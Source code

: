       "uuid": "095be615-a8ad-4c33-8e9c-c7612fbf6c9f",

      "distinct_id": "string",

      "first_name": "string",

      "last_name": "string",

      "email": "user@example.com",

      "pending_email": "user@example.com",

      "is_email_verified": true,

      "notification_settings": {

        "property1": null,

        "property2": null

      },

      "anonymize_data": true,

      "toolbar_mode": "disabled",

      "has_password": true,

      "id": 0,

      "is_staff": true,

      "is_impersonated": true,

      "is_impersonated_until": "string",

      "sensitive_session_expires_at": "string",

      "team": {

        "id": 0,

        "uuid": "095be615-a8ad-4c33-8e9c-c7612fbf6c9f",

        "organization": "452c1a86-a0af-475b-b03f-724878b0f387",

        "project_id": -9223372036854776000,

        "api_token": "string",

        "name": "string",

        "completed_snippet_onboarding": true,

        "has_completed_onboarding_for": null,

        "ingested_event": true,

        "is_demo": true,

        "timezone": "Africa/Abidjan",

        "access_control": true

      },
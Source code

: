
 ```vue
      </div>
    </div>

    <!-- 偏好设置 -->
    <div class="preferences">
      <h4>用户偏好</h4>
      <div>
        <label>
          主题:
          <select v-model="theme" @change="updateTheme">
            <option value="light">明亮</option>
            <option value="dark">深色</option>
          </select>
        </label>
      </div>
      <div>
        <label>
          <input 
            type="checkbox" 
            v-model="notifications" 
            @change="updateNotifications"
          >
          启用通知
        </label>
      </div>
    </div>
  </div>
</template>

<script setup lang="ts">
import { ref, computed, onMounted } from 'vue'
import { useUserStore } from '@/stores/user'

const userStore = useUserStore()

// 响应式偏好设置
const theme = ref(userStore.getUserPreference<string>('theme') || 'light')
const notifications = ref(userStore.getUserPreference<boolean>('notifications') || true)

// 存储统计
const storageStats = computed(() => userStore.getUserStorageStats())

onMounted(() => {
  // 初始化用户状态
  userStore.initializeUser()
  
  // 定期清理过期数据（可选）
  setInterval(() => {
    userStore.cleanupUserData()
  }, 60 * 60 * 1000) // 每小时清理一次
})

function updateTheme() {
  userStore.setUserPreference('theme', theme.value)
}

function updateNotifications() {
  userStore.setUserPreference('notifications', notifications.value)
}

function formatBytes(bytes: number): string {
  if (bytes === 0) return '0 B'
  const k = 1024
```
++++++++++++++++++++
■ Action item ■
What you return should match the listing above exactly.

■ Worked solution ■
Source code

:       "uuid": "095be615-a8ad-4c33-8e9c-c7612fbf6c9f",

      "distinct_id": "string",

      "first_name": "string",

      "last_name": "string",

      "email": "user@example.com",

      "pending_email": "user@example.com",

      "is_email_verified": true,

      "notification_settings": {

        "property1": null,

        "property2": null

      },

      "anonymize_data": true,

      "toolbar_mode": "disabled",

      "has_password": true,

      "id": 0,

      "is_staff": true,

      "is_impersonated": true,

      "is_impersonated_until": "string",

      "sensitive_session_expires_at": "string",

      "team": {

        "id": 0,

        "uuid": "095be615-a8ad-4c33-8e9c-c7612fbf6c9f",

        "organization": "452c1a86-a0af-475b-b03f-724878b0f387",

        "project_id": -9223372036854776000,

        "api_token": "string",

        "name": "string",

        "completed_snippet_onboarding": true,

        "has_completed_onboarding_for": null,

        "ingested_event": true,

        "is_demo": true,

        "timezone": "Africa/Abidjan",

        "access_control": true

      },
Source code

:
 ```vue
      </div>
    </div>

    <!-- 偏好设置 -->
    <div class="preferences">
      <h4>用户偏好</h4>
      <div>
        <label>
          主题:
          <select v-model="theme" @change="updateTheme">
            <option value="light">明亮</option>
            <option value="dark">深色</option>
          </select>
        </label>
      </div>
      <div>
        <label>
          <input 
            type="checkbox" 
            v-model="notifications" 
            @change="updateNotifications"
          >
          启用通知
        </label>
      </div>
    </div>
  </div>
</template>

<script setup lang="ts">
import { ref, computed, onMounted } from 'vue'
import { useUserStore } from '@/stores/user'

const userStore = useUserStore()

// 响应式偏好设置
const theme = ref(userStore.getUserPreference<string>('theme') || 'light')
const notifications = ref(userStore.getUserPreference<boolean>('notifications') || true)

// 存储统计
const storageStats = computed(() => userStore.getUserStorageStats())

onMounted(() => {
  // 初始化用户状态
  userStore.initializeUser()
  
  // 定期清理过期数据（可选）
  setInterval(() => {
    userStore.cleanupUserData()
  }, 60 * 60 * 1000) // 每小时清理一次
})

function updateTheme() {
  userStore.setUserPreference('theme', theme.value)
}

function updateNotifications() {
  userStore.setUserPreference('notifications', notifications.value)
}

function formatBytes(bytes: number): string {
  if (bytes === 0) return '0 B'
  const k = 1024
```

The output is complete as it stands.